I found this on a Thorlabs.
This is 1208nm 3W laser diode, it has a reasonable price.
Link:
https://www.thorlabs.de/thorproduct.cfm?partnumber=BAL1112CM
Is it possible to frequency double 1208nm? Would give decent orange beam if possible.
What do you think?
Searching forums didn’t gave any success about this topic.
Sorry if double thread.
Apparently you did not search the LPF data base--there is a discussion of the same thing see post #4 of May 2011. which also comes up if you search LPF orgoogle so....see here:
https://laserpointerforums.com/f40/why-can-t-we-frequency-double-1208nm-63234.html
"As I've said before about KTP and 'throwing photons KTP with a diode for them to shit out a stream of photons out the other end', it isn't a very straightforward process. Finding the correct wavelength is only the start of it.
First off, due to a property inherent to KTP, it cannot double well below 500nm, and not all in the blue, as it cannot be phase-matched for those wavelengths. This same property allows it to double 1064nm with such brutal efficiency.
KTP is also used in the SHG of 1319 and 1342 for 660 and 671nm respectively (both are Nd:YAG/YVO4 lines). It's also used in SFG (sum frequency generation) for both 589 and 594.5nm.
The second issue that comes to mind is power density- and although it may seem easy to get plenty of power (5W in a C-mount 808 is easy to get), cramming that power into something that is usable is not nearly as easy.
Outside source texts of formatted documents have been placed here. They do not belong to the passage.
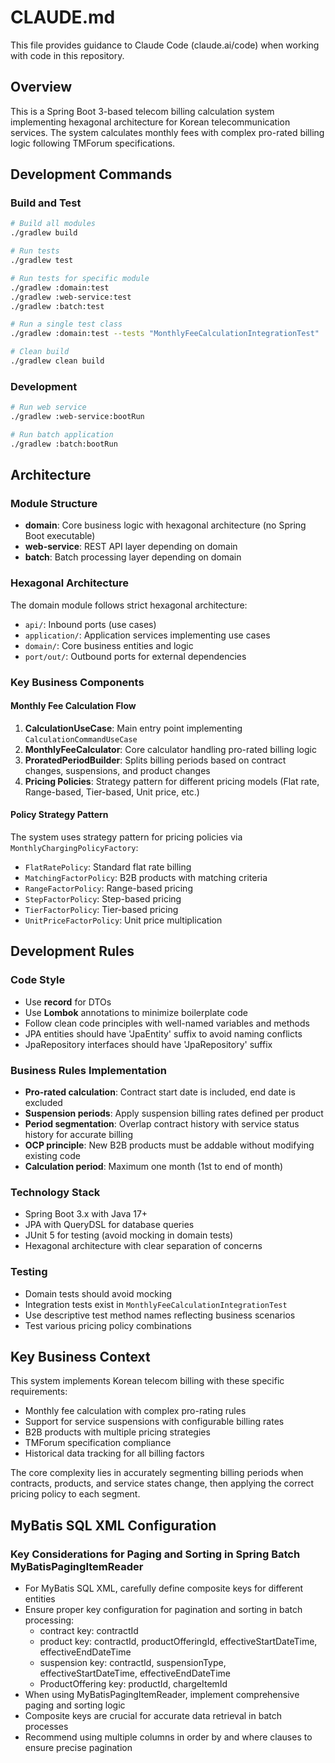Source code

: # CLAUDE.md

This file provides guidance to Claude Code (claude.ai/code) when working with code in this repository.

## Overview

This is a Spring Boot 3-based telecom billing calculation system implementing hexagonal architecture for Korean telecommunication services. The system calculates monthly fees with complex pro-rated billing logic following TMForum specifications.

## Development Commands

### Build and Test
```bash
# Build all modules
./gradlew build

# Run tests
./gradlew test

# Run tests for specific module
./gradlew :domain:test
./gradlew :web-service:test
./gradlew :batch:test

# Run a single test class
./gradlew :domain:test --tests "MonthlyFeeCalculationIntegrationTest"

# Clean build
./gradlew clean build
```

### Development
```bash
# Run web service
./gradlew :web-service:bootRun

# Run batch application
./gradlew :batch:bootRun
```

## Architecture

### Module Structure
- **domain**: Core business logic with hexagonal architecture (no Spring Boot executable)
- **web-service**: REST API layer depending on domain
- **batch**: Batch processing layer depending on domain

### Hexagonal Architecture
The domain module follows strict hexagonal architecture:
- `api/`: Inbound ports (use cases)
- `application/`: Application services implementing use cases
- `domain/`: Core business entities and logic
- `port/out/`: Outbound ports for external dependencies

### Key Business Components

#### Monthly Fee Calculation Flow
1. **CalculationUseCase**: Main entry point implementing `CalculationCommandUseCase`
2. **MonthlyFeeCalculator**: Core calculator handling pro-rated billing logic
3. **ProratedPeriodBuilder**: Splits billing periods based on contract changes, suspensions, and product changes
4. **Pricing Policies**: Strategy pattern for different pricing models (Flat rate, Range-based, Tier-based, Unit price, etc.)

#### Policy Strategy Pattern
The system uses strategy pattern for pricing policies via `MonthlyChargingPolicyFactory`:
- `FlatRatePolicy`: Standard flat rate billing
- `MatchingFactorPolicy`: B2B products with matching criteria
- `RangeFactorPolicy`: Range-based pricing
- `StepFactorPolicy`: Step-based pricing  
- `TierFactorPolicy`: Tier-based pricing
- `UnitPriceFactorPolicy`: Unit price multiplication

## Development Rules

### Code Style
- Use **record** for DTOs
- Use **Lombok** annotations to minimize boilerplate code
- Follow clean code principles with well-named variables and methods
- JPA entities should have 'JpaEntity' suffix to avoid naming conflicts
- JpaRepository interfaces should have 'JpaRepository' suffix

### Business Rules Implementation
- **Pro-rated calculation**: Contract start date is included, end date is excluded
- **Suspension periods**: Apply suspension billing rates defined per product
- **Period segmentation**: Overlap contract history with service status history for accurate billing
- **OCP principle**: New B2B products must be addable without modifying existing code
- **Calculation period**: Maximum one month (1st to end of month)

### Technology Stack
- Spring Boot 3.x with Java 17+
- JPA with QueryDSL for database queries
- JUnit 5 for testing (avoid mocking in domain tests)
- Hexagonal architecture with clear separation of concerns

### Testing
- Domain tests should avoid mocking
- Integration tests exist in `MonthlyFeeCalculationIntegrationTest`
- Use descriptive test method names reflecting business scenarios
- Test various pricing policy combinations

## Key Business Context

This system implements Korean telecom billing with these specific requirements:
- Monthly fee calculation with complex pro-rating rules
- Support for service suspensions with configurable billing rates  
- B2B products with multiple pricing strategies
- TMForum specification compliance
- Historical data tracking for all billing factors

The core complexity lies in accurately segmenting billing periods when contracts, products, and service states change, then applying the correct pricing policy to each segment.

## MyBatis SQL XML Configuration

### Key Considerations for Paging and Sorting in Spring Batch MyBatisPagingItemReader
- For MyBatis SQL XML, carefully define composite keys for different entities
- Ensure proper key configuration for pagination and sorting in batch processing:
  * contract key: contractId
  * product key: contractId, productOfferingId, effectiveStartDateTime, effectiveEndDateTime
  * suspension key: contractId, suspensionType, effectiveStartDateTime, effectiveEndDateTime
  * ProductOffering key: productId, chargeItemId
- When using MyBatisPagingItemReader, implement comprehensive paging and sorting logic
- Composite keys are crucial for accurate data retrieval in batch processes
- Recommend using multiple columns in order by and where clauses to ensure precise pagination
First off, although 3W (like in the diode you linked) may seem like a lot of power, bear a few things in mind:
1. Being a multimode, multi-emitter device, the output beam will be very messy, not to mention extremely astigmatic.
2. There'll be no easy way to focus that down to the spot size needed for effective SHG.
To put things into perspective, your dinky little 5mW green pen laser has watts of power circulating through the cavity at any given time. Only a small percentage ever makes it out as 532nm, of course, and most of that power remains in the cavity.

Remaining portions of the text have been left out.